━━━ EXTRACTED RECORDS ━━━

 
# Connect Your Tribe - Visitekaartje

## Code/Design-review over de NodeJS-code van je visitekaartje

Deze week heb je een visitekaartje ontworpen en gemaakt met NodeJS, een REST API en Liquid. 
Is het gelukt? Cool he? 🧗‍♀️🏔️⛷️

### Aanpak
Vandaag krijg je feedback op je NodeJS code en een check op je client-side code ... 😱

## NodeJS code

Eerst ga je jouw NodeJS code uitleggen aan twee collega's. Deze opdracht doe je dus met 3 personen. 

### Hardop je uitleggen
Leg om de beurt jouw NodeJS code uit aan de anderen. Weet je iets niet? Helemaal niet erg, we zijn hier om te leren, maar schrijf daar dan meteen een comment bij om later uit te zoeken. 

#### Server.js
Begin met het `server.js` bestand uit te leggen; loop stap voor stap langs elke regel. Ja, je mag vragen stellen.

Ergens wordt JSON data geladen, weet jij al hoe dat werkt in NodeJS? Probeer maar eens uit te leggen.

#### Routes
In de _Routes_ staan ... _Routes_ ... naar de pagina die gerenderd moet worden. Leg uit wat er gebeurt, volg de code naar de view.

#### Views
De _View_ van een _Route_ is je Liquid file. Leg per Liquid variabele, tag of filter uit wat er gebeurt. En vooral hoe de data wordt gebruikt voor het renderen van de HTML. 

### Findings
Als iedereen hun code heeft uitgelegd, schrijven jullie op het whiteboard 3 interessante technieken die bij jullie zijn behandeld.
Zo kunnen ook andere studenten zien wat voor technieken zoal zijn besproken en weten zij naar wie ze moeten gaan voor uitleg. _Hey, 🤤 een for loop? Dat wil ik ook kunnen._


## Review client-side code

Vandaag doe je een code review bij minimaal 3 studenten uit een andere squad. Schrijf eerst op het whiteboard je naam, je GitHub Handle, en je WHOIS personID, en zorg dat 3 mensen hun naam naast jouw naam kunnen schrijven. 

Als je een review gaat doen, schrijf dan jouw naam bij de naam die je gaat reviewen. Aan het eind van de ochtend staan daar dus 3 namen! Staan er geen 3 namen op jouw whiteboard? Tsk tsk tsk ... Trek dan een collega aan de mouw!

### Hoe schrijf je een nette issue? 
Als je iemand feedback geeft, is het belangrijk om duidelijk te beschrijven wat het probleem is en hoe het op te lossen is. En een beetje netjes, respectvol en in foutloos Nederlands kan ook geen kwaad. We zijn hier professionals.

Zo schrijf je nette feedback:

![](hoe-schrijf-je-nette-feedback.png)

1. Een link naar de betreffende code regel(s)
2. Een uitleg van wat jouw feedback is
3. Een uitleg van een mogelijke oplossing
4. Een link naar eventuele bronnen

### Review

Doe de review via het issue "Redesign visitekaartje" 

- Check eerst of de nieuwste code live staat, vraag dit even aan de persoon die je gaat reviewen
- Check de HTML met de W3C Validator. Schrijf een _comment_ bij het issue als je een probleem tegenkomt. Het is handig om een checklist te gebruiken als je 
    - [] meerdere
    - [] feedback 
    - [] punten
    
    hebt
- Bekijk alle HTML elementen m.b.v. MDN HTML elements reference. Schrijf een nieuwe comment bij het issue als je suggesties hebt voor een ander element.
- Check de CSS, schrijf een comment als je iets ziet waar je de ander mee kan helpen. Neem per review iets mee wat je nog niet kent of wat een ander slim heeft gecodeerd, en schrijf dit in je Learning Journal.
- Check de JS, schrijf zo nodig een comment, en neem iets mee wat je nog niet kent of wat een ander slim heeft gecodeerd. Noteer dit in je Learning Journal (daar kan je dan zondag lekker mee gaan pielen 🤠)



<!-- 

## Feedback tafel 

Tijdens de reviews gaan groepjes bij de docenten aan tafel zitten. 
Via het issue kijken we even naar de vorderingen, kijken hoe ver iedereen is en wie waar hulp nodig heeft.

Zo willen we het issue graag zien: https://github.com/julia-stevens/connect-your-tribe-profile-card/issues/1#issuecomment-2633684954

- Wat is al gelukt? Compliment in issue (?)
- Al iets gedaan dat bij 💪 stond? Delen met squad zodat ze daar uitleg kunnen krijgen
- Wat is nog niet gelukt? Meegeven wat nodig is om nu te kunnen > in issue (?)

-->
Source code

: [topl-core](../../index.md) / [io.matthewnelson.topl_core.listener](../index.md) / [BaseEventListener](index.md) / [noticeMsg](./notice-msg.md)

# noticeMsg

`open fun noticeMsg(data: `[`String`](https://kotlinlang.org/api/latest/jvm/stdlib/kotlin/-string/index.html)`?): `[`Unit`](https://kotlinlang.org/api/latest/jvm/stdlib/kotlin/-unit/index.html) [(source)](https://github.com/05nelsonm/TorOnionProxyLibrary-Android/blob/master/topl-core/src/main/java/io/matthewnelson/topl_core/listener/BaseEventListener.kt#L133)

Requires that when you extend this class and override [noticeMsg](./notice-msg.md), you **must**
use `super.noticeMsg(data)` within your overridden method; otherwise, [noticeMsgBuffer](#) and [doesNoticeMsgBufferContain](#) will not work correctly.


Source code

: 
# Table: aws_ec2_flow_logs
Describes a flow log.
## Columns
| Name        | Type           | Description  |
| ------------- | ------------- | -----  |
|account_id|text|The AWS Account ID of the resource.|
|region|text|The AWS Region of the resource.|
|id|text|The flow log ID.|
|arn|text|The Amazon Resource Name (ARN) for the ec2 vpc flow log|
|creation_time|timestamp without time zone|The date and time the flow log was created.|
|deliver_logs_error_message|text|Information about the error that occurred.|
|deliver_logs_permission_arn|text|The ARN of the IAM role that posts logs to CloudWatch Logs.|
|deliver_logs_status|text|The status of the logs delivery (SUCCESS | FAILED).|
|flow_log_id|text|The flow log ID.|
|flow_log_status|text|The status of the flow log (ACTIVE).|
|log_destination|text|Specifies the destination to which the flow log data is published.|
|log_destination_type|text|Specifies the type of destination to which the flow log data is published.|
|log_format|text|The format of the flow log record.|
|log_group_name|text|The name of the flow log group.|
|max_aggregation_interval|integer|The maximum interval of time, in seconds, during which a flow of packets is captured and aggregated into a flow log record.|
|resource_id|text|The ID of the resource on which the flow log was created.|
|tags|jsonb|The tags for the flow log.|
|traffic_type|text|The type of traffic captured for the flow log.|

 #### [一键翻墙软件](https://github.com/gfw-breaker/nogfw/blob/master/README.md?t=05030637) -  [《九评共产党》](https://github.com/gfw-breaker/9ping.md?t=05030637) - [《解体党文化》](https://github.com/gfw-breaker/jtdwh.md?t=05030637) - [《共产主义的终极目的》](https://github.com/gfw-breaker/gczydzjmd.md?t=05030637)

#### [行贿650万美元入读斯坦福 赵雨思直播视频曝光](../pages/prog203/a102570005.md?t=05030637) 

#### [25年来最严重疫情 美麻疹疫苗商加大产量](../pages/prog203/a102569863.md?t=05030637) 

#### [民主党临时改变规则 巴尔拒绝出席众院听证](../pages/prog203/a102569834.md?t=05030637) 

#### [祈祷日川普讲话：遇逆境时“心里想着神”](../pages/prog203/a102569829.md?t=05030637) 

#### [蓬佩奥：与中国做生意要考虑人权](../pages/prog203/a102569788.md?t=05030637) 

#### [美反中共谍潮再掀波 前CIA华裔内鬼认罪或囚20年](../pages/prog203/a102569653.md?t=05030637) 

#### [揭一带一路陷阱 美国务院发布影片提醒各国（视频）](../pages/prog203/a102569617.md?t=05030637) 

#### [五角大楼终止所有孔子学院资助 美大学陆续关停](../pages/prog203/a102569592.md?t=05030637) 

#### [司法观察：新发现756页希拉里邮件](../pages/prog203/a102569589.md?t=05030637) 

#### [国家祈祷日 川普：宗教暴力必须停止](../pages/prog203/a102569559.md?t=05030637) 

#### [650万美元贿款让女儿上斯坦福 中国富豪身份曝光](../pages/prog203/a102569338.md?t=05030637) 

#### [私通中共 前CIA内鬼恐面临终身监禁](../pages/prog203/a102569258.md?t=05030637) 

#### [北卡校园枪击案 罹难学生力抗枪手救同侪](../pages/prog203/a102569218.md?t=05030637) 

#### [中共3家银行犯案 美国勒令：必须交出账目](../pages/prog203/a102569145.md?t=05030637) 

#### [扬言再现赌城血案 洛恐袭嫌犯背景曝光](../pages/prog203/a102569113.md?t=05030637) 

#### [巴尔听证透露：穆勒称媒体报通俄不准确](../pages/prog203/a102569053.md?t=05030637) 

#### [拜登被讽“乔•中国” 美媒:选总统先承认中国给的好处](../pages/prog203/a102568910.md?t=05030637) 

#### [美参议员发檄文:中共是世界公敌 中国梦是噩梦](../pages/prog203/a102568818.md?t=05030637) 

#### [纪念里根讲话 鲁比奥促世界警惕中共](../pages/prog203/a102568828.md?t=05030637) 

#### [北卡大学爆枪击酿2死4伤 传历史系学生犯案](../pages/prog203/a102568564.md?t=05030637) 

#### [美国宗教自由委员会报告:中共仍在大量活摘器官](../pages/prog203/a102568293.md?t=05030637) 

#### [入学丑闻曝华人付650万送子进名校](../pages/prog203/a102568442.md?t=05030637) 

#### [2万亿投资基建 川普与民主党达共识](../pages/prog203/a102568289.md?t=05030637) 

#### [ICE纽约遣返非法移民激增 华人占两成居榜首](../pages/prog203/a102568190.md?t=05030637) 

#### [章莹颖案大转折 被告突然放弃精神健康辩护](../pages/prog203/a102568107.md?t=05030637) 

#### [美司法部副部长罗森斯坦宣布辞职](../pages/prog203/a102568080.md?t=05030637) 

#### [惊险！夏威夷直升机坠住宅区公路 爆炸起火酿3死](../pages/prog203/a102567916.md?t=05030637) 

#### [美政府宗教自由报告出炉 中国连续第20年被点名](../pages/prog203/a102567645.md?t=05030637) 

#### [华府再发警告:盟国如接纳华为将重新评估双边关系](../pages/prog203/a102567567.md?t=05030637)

━━━

PROBLEM » Copy out each line of the data above, exactly, if it lies between the line holding "[BaseEventListener](index.md) / [noticeMsg](./notice-msg.md)" and the line holding "# noticeMsg", inclusive; copy no other line.

OUTPUT OF THE EXERCISE »
: [topl-core](../../index.md) / [io.matthewnelson.topl_core.listener](../index.md) / [BaseEventListener](index.md) / [noticeMsg](./notice-msg.md)

# noticeMsg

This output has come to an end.